Students come onto campus expecting high-performing Wi-Fi not just in their dorms and classrooms, but everywhere from the stadium bleachers to the quad.
In fact, 60 percent of students say they would not attend an institution that does not provide extensive Wi-Fi, according to a December 2011 Educause study of 3,000 student participants from over 1,179 colleges and universities. To keep attracting students, higher ed administrators need to consider expanding coverage to all areas, including outdoor locations.
Not surprisingly, the first colleges and universities to implement outdoor Wi-Fi, around 2009, were those located in warmer climates. “Hotspots were placed in commuter bus stops and seating areas where large groups of students gathered and spent time,” says Sean Brown, vice president of Sonic Foundry.
(Related UBTech presentation: Wi-Fi for a Presidential Debate.)

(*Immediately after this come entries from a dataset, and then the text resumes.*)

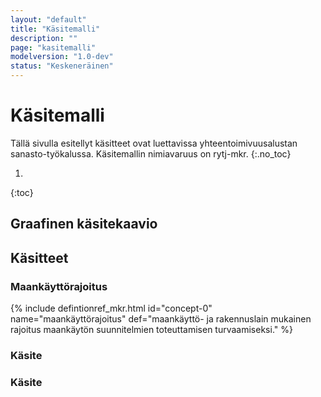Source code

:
 ```yaml
---
layout: "default"
title: "Käsitemalli"
description: ""
page: "kasitemalli"
modelversion: "1.0-dev"
status: "Keskeneräinen"
---
```

# Käsitemalli
Tällä sivulla esitellyt käsitteet ovat luettavissa yhteentoimivuusalustan sanasto-työkalussa. Käsitemallin nimiavaruus on rytj-mkr. 
{:.no_toc}

1. 
{:toc}

## Graafinen käsitekaavio

<!--
![Tonttijakosuunnitelma graafisena käsitekaaviona](kasitemalli.png "Graafinen käsitekaavio tonttijakosuunnitelmasta (Neo4j)")

(Lataa [käsitekaavio määritelmien kanssa](kasitekaavio_selitteet.png))
-->

## Käsitteet

### Maankäyttörajoitus
{% include defintionref_mkr.html id="concept-0" name="maankäyttörajoitus" def="maankäyttö- ja rakennuslain mukainen rajoitus maankäytön suunnitelmien toteuttamisen turvaamiseksi." %}

<!-- Tässä esimerkki määrittelystä
{% include defintionref_mkr.html id="concept-0" name="maankäyttörajoitus" def="maankäyttö- ja rakennuslain mukainen rajoitus maankäytön suunnitelmien toteuttamisen turvaamiseksi." %}
-->

### Käsite


### Käsite

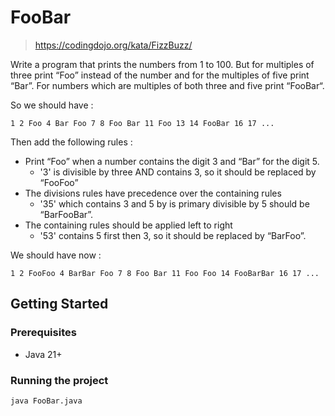 # FooBar

> https://codingdojo.org/kata/FizzBuzz/

Write a program that prints the numbers from 1 to 100. But for multiples of three print “Foo” instead of the number and for the multiples of five print “Bar”. For numbers which are multiples of both three and five print “FooBar“.

So we should have :
```
1 2 Foo 4 Bar Foo 7 8 Foo Bar 11 Foo 13 14 FooBar 16 17 ...
```

Then add the following rules :

* Print “Foo” when a number contains the digit 3 and “Bar” for the digit 5.
  * '3' is divisible by three AND contains 3, so it should be replaced by “FooFoo”
* The divisions rules have precedence over the containing rules
  * '35' which contains 3 and 5 by is primary divisible by 5 should be “BarFooBar”.
* The containing rules should be applied left to right
  * '53' contains 5 first then 3, so it should be replaced by “BarFoo”.

We should have now :
```
1 2 FooFoo 4 BarBar Foo 7 8 Foo Bar 11 Foo Foo 14 FooBarBar 16 17 ...
```

## Getting Started

### Prerequisites

- Java 21+

### Running the project

```bash
java FooBar.java
```
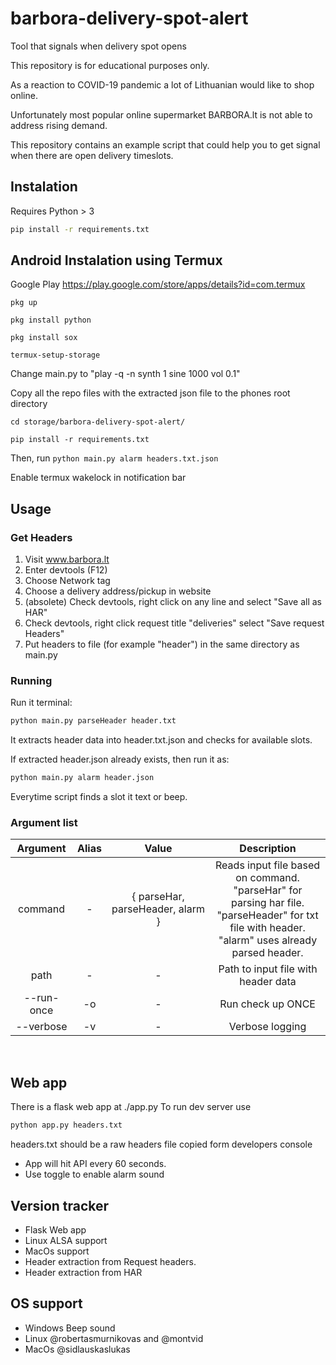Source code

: # barbora-delivery-spot-alert

Tool that signals when delivery spot opens

This repository is for educational purposes only.

As a reaction to COVID-19 pandemic a lot of Lithuanian would like to shop online.

Unfortunately most popular online supermarket BARBORA.lt is not able to address rising demand.

This repository contains an example script that could help you to get signal when there are open delivery timeslots.


## Instalation

Requires Python > 3

```sh
pip install -r requirements.txt
```
## Android Instalation using Termux

Google Play https://play.google.com/store/apps/details?id=com.termux

`pkg up`

`pkg install python`

`pkg install sox`

`termux-setup-storage`

Change main.py to "play -q -n synth 1 sine 1000 vol 0.1"

Copy all the repo files with the extracted json file to the phones root directory

`cd storage/barbora-delivery-spot-alert/`

`pip install -r requirements.txt`

Then, run `python main.py alarm headers.txt.json`

Enable termux wakelock in notification bar

## Usage

### Get Headers
1. Visit www.barbora.lt
2. Enter devtools (F12)
3. Choose Network tag
4. Choose a delivery address/pickup in website
5. (absolete) Check devtools, right click on any line and select "Save all as HAR"
5. Check devtools, right click request title "deliveries" select "Save request Headers"
6. Put headers to file (for example "header") in the same directory as main.py

### Running

Run it terminal:
```sh
python main.py parseHeader header.txt
```

It extracts header data into header.txt.json and checks for available slots.

If extracted header.json already exists, then run it as:

```sh
python main.py alarm header.json
```

Everytime script finds a slot it text or beep.

### Argument list

| Argument | Alias | Value | Description |
| :------: | :---: | :---: | :---------: |
| command | - | { parseHar, parseHeader, alarm } | Reads input file based on command.<br>"parseHar" for parsing har file.<br>"parseHeader" for txt file with header.<br>"alarm" uses already parsed header. |
| path | - | - | Path to input file with header data |
| --run-once | -o | - | Run check up ONCE |
| --verbose | -v | - | Verbose logging |
<br>

## Web app

There is a flask web app at ./app.py
To run dev server use
```sh
python app.py headers.txt
```
headers.txt should be a raw headers file copied form developers console

- App will hit API every 60 seconds.
- Use toggle to enable alarm sound


## Version tracker

- Flask Web app
- Linux ALSA support
- MacOs support
- Header extraction from Request headers.
- Header extraction from HAR

## OS support

- Windows Beep sound
- Linux @robertasmurnikovas and @montvid
- MacOs @sidlauskaslukas
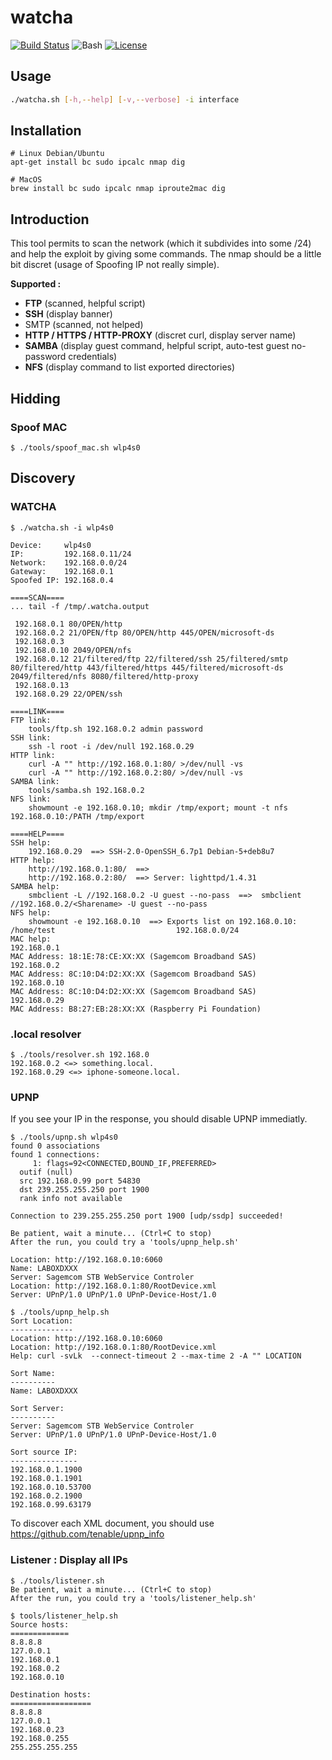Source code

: # watcha

[![Build Status](https://travis-ci.org/nbeguier/watcha.svg?branch=master)](https://travis-ci.org/nbeguier/watcha) ![Bash](https://img.shields.io/badge/bash-grey.svg) [![License](https://img.shields.io/badge/Licence-Apache%202.0-blue.svg)](https://github.com/nbeguier/watcha/blob/master/LICENSE)

## Usage

```bash
./watcha.sh [-h,--help] [-v,--verbose] -i interface
```

## Installation

```
# Linux Debian/Ubuntu
apt-get install bc sudo ipcalc nmap dig

# MacOS
brew install bc sudo ipcalc nmap iproute2mac dig
```

## Introduction

This tool permits to scan the network (which it subdivides into some /24) and help the exploit by giving some commands.
The nmap should be a little bit discret (usage of Spoofing IP not really simple).


**Supported :**

  - **FTP** (scanned, helpful script)
  - **SSH** (display banner)
  - SMTP (scanned, not helped)
  - **HTTP / HTTPS / HTTP-PROXY** (discret curl, display server name)
  - **SAMBA** (display guest command, helpful script, auto-test guest no-password credentials)
  - **NFS** (display command to list exported directories)


## Hidding

### Spoof MAC

```
$ ./tools/spoof_mac.sh wlp4s0
```


## Discovery

### WATCHA

```
$ ./watcha.sh -i wlp4s0

Device:     wlp4s0
IP:         192.168.0.11/24
Network:    192.168.0.0/24
Gateway:    192.168.0.1
Spoofed IP: 192.168.0.4

====SCAN====
... tail -f /tmp/.watcha.output

 192.168.0.1 80/OPEN/http
 192.168.0.2 21/OPEN/ftp 80/OPEN/http 445/OPEN/microsoft-ds
 192.168.0.3
 192.168.0.10 2049/OPEN/nfs
 192.168.0.12 21/filtered/ftp 22/filtered/ssh 25/filtered/smtp 80/filtered/http 443/filtered/https 445/filtered/microsoft-ds 2049/filtered/nfs 8080/filtered/http-proxy
 192.168.0.13
 192.168.0.29 22/OPEN/ssh

====LINK====
FTP link:
    tools/ftp.sh 192.168.0.2 admin password
SSH link:
    ssh -l root -i /dev/null 192.168.0.29
HTTP link:
    curl -A "" http://192.168.0.1:80/ >/dev/null -vs
    curl -A "" http://192.168.0.2:80/ >/dev/null -vs
SAMBA link:
    tools/samba.sh 192.168.0.2
NFS link:
    showmount -e 192.168.0.10; mkdir /tmp/export; mount -t nfs 192.168.0.10:/PATH /tmp/export

====HELP====
SSH help:
    192.168.0.29  ==> SSH-2.0-OpenSSH_6.7p1 Debian-5+deb8u7
HTTP help:
    http://192.168.0.1:80/  ==> 
    http://192.168.0.2:80/  ==> Server: lighttpd/1.4.31
SAMBA help:
    smbclient -L //192.168.0.2 -U guest --no-pass  ==>  smbclient //192.168.0.2/<Sharename> -U guest --no-pass
NFS help:
    showmount -e 192.168.0.10  ==> Exports list on 192.168.0.10:
/home/test                           192.168.0.0/24
MAC help:
192.168.0.1
MAC Address: 18:1E:78:CE:XX:XX (Sagemcom Broadband SAS)
192.168.0.2
MAC Address: 8C:10:D4:D2:XX:XX (Sagemcom Broadband SAS)
192.168.0.10
MAC Address: 8C:10:D4:D2:XX:XX (Sagemcom Broadband SAS)
192.168.0.29
MAC Address: B8:27:EB:28:XX:XX (Raspberry Pi Foundation)
```

### .local resolver

```
$ ./tools/resolver.sh 192.168.0
192.168.0.2 <=> something.local.
192.168.0.29 <=> iphone-someone.local.
```

### UPNP

If you see your IP in the response, you should disable UPNP immediatly.

```
$ ./tools/upnp.sh wlp4s0
found 0 associations
found 1 connections:
     1: flags=92<CONNECTED,BOUND_IF,PREFERRED>
  outif (null)
  src 192.168.0.99 port 54830
  dst 239.255.255.250 port 1900
  rank info not available

Connection to 239.255.255.250 port 1900 [udp/ssdp] succeeded!

Be patient, wait a minute... (Ctrl+C to stop)
After the run, you could try a 'tools/upnp_help.sh'

Location: http://192.168.0.10:6060
Name: LABOXDXXX
Server: Sagemcom STB WebService Controler
Location: http://192.168.0.1:80/RootDevice.xml
Server: UPnP/1.0 UPnP/1.0 UPnP-Device-Host/1.0
```

```
$ ./tools/upnp_help.sh
Sort Location:
--------------
Location: http://192.168.0.10:6060
Location: http://192.168.0.1:80/RootDevice.xml
Help: curl -svLk  --connect-timeout 2 --max-time 2 -A "" LOCATION

Sort Name:
----------
Name: LABOXDXXX

Sort Server:
----------
Server: Sagemcom STB WebService Controler
Server: UPnP/1.0 UPnP/1.0 UPnP-Device-Host/1.0

Sort source IP:
---------------
192.168.0.1.1900
192.168.0.1.1901
192.168.0.10.53700
192.168.0.2.1900
192.168.0.99.63179
```

To discover each XML document, you should use https://github.com/tenable/upnp_info

### Listener : Display all IPs

```
$ ./tools/listener.sh
Be patient, wait a minute... (Ctrl+C to stop)
After the run, you could try a 'tools/listener_help.sh'
```

```
$ tools/listener_help.sh
Source hosts:
=============
8.8.8.8
127.0.0.1
192.168.0.1
192.168.0.2
192.168.0.10

Destination hosts:
==================
8.8.8.8
127.0.0.1
192.168.0.23
192.168.0.255
255.255.255.255
```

Now, as student expectations and mobile technology usage has grown, installing or expanding outdoor Wi-Fi is part of IT conversations on nearly every campus. Here are six best practices for getting the job started and then expanding the reach of the outdoor wireless networks.
Understanding the basics
When it comes to Wi-Fi coverage planning, even campus CIOs may well need expert guidance. “Many CIOs think about radio coverage, or how far the signal goes,” says Chris Koeneman, vice president of worldwide sales and marketing for ADTRAN’s Bluesocket Business Division, a wireless LAN solutions provider. “They don’t think about the level of performance as much.”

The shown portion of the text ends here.